What lines of the data below include the word "indexed"? Report them by copying each.

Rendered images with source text
↓
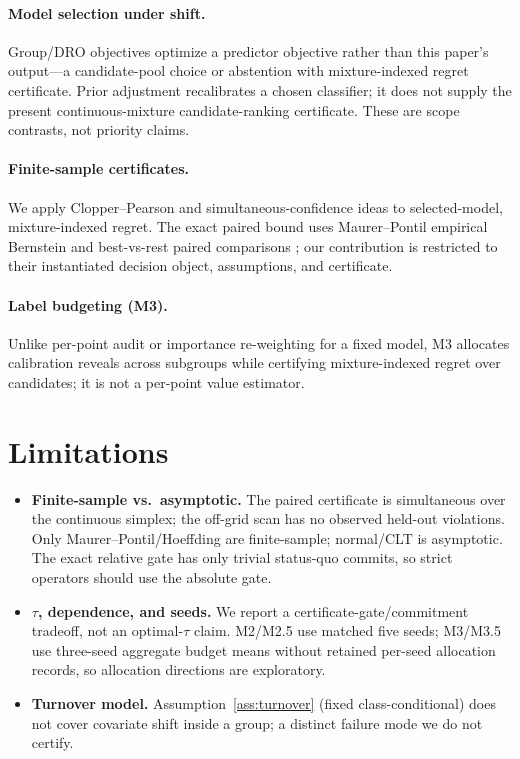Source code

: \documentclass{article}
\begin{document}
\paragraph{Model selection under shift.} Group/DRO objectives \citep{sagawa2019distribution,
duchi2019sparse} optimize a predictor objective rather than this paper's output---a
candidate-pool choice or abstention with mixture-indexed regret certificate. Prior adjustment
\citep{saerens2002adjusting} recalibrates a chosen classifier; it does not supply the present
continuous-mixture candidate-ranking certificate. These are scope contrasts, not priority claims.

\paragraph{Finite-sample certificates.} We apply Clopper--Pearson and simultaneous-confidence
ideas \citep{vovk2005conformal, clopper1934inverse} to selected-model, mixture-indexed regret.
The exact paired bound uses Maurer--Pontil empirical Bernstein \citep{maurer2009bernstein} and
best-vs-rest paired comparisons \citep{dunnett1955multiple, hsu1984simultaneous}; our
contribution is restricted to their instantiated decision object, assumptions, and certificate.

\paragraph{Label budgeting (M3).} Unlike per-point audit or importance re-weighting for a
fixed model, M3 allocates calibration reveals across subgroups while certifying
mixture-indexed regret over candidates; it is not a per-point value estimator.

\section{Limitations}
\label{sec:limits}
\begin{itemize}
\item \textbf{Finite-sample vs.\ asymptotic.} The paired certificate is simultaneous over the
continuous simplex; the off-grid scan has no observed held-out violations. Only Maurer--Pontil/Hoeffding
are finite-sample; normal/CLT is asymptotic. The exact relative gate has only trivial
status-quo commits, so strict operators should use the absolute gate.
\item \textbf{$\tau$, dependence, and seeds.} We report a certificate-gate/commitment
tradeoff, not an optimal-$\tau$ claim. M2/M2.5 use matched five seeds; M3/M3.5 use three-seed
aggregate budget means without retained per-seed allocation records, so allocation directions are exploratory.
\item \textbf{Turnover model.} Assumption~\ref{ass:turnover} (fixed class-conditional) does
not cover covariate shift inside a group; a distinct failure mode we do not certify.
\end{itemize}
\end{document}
↑
Answer space:
candidate-pool choice or abstention with mixture-indexed regret certificate. Prior adjustment
ideas \citep{vovk2005conformal, clopper1934inverse} to selected-model, mixture-indexed regret.
mixture-indexed regret over candidates; it is not a per-point value estimator.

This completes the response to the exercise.